However, identification and management of pollutant sources for the deterioration of the water quality of a river is challenging. Especially when there is a large set of water quality data, the prospect of difficulties for interpretation is evident. To achieve this goal, a multivariate statistical method such as principal component analysis (PCA) can be utilized. PCA is a multivariate statistical technique that is very efficient for identifying important pollutant factors. PCA has been applied to a variety of environmental applications, including groundwater, surface waters, lake sediments, wastewater, and soils (Bzdusek et al., 2006; Gangopadhyay et al., 2001; Gupta et al., 2018; Soonthornnonda and Christensen, 2008; Vaccaro et al., 2007; Vega et al., 1998). (Zeinalzadeh and Rezaei, 2017) have applied PCA to investigate the environmental effects of discharge from different activities in Shahr Chai River, Iran, and identified the impact of agricultural, rural, and animal breeding activities on the water quality change in the river. (Marinović Ruždjak and Ruždjak, 2015) have selected 18 water quality variables for PCA and identified seven principal components as a major factors. The factors are identified as organic pollutants related to human activities, chemical inputs, agricultural chemical application, municipal & industrial sewage and so on. Therefore, PCA seems to be an effective method in identifying pollutant source for a water body with a large set of data.
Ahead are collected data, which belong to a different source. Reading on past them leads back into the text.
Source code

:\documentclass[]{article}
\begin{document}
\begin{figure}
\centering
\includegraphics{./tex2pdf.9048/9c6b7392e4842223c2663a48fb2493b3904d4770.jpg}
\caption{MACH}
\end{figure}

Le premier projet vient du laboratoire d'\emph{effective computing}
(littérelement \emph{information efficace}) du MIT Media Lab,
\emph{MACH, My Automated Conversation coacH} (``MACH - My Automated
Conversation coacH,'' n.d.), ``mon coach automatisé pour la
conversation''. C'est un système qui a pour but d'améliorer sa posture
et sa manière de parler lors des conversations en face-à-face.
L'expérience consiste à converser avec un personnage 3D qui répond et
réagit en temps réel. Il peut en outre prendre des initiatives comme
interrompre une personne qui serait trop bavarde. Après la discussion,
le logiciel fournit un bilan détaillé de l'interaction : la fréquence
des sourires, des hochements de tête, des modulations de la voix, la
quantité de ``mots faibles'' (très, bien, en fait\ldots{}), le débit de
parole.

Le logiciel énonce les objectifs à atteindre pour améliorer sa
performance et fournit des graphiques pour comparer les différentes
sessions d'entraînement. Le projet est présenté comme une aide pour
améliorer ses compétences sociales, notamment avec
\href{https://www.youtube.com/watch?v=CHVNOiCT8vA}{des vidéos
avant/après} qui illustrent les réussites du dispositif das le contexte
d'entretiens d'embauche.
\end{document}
In the Geum River, a higher algal bloom is recorded, especially downstream of the river. Previous studies also analyzed the occurrence of algae bloom in the downstream of the river (Seo et al., 2020). Hence, identifying the major pollutant sources responsible for the water quality deterioration and algal bloom is a priority for the Geum River. Therefore, the main objective of this study is to identify the significant pollutant sources from the two highly polluted tributaries of the river and specifically to distinguish the limiting nutrients for algal growth. This identification will help for management strategies of the pollutant sources and reduction of the limiting nutrients from the sources. Insight from the present study could provide scientific guidance for the control and management of pollutant discharge into the Geum River.
2. Materials and Methods
2.1 Study area
The Geum River is the third largest river in South Korea, with a watershed area of 9859 km2 and a total length of 395 km. It flows northward through the watershed and eventually flows to the west side of the ocean of Korea via the Geum River estuary dam. The river is used for municipal, industrial and agricultural purposes in the vicinity areas. The study area covers the lower Geum River section from Daecheong balancing reservoir dam (WQ1) up to Baekje weir (WQ5), with a total length of 69.5 Km. There are six major tributaries (Tr1 through Tr6) along the study section, as shown in Fig. 1. In the study area, there are three weirs (Sejong, Gongju, and Baekje weir) constructed in the Geum River. These weirs have two different gate operating systems. Phase-1 was where the weir gate operation was fully closed, and the phase-2 was where the weir gate operation was fully opened.
2.2 Data preparation
The Geum River water quality was analyzed at five water quality monitoring stations, as shown in Fig. 1, with daily data for 8- years (2013-2020). The water quality variables and flow rates data were obtained from the Korean national database system (water.nier.go.kr, wamis.go.kr). In this study, 14 water quality variables are used. These variables are water temperature, dissolved oxygen (DO), biochemical oxygen demand (BOD), chemical oxygen demand (COD), total suspended solids (TSS), total organic carbon (TOC), pH, electrical conductivity (EC), ammonia nitrogen (NH4), nitrate nitrogen (NO3), total nitrogen (TN), total phosphorus (TP), chlorophyll a (Chl-a) and flow. The data were standardized for PCA and correlation analysis to the same scale with a mean of zero and standard deviation of one.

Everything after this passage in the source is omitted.